Invasive Species Compendium

Detailed coverage of invasive species threatening livelihoods and the environment worldwide

Abstract

Native and exotic grasses share generalist foliar fungi in a Canterbury high country grassland.

Abstract

Communities of foliar fungal pathogens and endophytes can influence the success and impacts of exotic plants. A key unresolved question concerns how these foliar fungal communities are structured, including whether they systematically differ between native and exotic plants, or are influenced by plant phylogeny and host abundance. To address these questions, we used culturing and Sanger sequencing to characterise the culturable foliar fungal communities of three native and seven exotic grass species that co-occurred in a high-country grassland in Canterbury, Aotearoa New Zealand. We tested the following predictions: Diversity and community composition of culturable foliar fungi differs (1) between native and exotic grass species, (2) between common and rare grass species, and (3) more closely related grass species host more similar fungal communities. We identified 39 fungal operational taxonomic units (OTUs) from 201 isolates. Overall, native and exotic grass species did not differ in their foliar fungal diversity, community composition, or the relative isolation frequency (i.e. abundance) of potential pathogens. However, native grasses hosted a higher proportion of foliar fungi that were isolated from only one host species than exotics (i.e. rare or specialist fungi), possibly due to their longer coevolutionary history with resident fungi.
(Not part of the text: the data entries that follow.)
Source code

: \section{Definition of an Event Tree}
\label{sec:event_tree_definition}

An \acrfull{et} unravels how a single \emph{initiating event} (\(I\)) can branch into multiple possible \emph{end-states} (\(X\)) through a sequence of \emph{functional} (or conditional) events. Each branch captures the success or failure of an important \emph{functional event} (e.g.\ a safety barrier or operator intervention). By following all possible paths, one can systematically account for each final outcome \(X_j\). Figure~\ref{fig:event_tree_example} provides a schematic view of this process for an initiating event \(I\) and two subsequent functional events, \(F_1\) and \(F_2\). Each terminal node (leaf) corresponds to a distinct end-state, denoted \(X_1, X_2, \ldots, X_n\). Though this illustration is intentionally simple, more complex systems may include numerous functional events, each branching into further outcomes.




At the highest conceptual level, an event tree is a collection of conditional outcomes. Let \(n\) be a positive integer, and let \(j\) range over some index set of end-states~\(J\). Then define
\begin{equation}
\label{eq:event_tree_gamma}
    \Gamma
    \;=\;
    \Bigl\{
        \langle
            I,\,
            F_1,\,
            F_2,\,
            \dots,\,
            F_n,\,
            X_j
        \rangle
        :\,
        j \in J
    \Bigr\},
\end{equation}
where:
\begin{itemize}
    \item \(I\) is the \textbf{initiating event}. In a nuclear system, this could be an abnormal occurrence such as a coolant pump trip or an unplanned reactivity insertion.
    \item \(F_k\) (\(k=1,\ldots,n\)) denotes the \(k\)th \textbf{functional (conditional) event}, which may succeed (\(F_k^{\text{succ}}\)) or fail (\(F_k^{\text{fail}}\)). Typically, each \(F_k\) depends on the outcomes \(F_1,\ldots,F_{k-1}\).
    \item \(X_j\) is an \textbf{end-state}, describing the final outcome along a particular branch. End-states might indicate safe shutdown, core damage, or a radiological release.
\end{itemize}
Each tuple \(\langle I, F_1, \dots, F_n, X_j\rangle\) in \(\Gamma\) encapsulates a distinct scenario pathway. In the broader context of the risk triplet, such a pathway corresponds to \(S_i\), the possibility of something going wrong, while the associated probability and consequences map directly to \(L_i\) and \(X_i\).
Common grass species (three exotics and two natives) also hosted more fungi that were isolated from only one host species than rare grasses, potentially driven by their greater connectivity and reduced dispersal limitation of foliar fungi. Closely related grass species did not host more similar fungal communities, indicating that host species phylogeny was not a useful predictor of foliar fungal community structure in this high-country grassland. Taken together, our results suggest that exotic grasses have integrated into the resident community via generalist foliar fungi and do not escape from foliar fungal pathogens, with potential for indirect impacts of exotics on co-occurring native plants.